| Stored data |
----------

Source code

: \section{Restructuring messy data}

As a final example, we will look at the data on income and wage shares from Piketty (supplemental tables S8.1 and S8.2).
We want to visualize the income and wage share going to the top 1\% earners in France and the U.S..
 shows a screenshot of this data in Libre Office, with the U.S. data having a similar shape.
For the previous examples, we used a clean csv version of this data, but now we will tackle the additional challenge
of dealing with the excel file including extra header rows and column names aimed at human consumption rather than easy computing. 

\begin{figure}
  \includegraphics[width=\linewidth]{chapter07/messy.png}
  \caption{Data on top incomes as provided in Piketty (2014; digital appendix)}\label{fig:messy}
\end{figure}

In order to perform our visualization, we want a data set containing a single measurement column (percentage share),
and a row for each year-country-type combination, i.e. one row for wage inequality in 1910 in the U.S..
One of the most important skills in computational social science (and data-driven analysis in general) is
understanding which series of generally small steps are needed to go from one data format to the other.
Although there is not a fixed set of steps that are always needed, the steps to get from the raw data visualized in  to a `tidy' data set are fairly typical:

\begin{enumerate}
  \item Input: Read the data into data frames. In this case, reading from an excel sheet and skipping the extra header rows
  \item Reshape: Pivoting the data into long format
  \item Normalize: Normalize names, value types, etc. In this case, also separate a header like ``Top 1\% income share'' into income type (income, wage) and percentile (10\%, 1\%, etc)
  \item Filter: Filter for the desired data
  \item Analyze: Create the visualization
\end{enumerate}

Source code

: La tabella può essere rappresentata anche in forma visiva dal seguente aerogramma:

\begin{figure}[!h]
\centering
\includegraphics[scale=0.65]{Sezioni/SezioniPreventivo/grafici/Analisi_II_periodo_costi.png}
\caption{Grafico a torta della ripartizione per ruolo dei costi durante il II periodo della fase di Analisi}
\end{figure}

----------

| ABOUT THIS TASK |
Copy every line in the data above that has the string "header" in it.

| FINISHED TASK |
of dealing with the excel file including extra header rows and column names aimed at human consumption rather than easy computing. 
  \item Input: Read the data into data frames. In this case, reading from an excel sheet and skipping the extra header rows
  \item Normalize: Normalize names, value types, etc. In this case, also separate a header like ``Top 1\% income share'' into income type (income, wage) and percentile (10\%, 1\%, etc)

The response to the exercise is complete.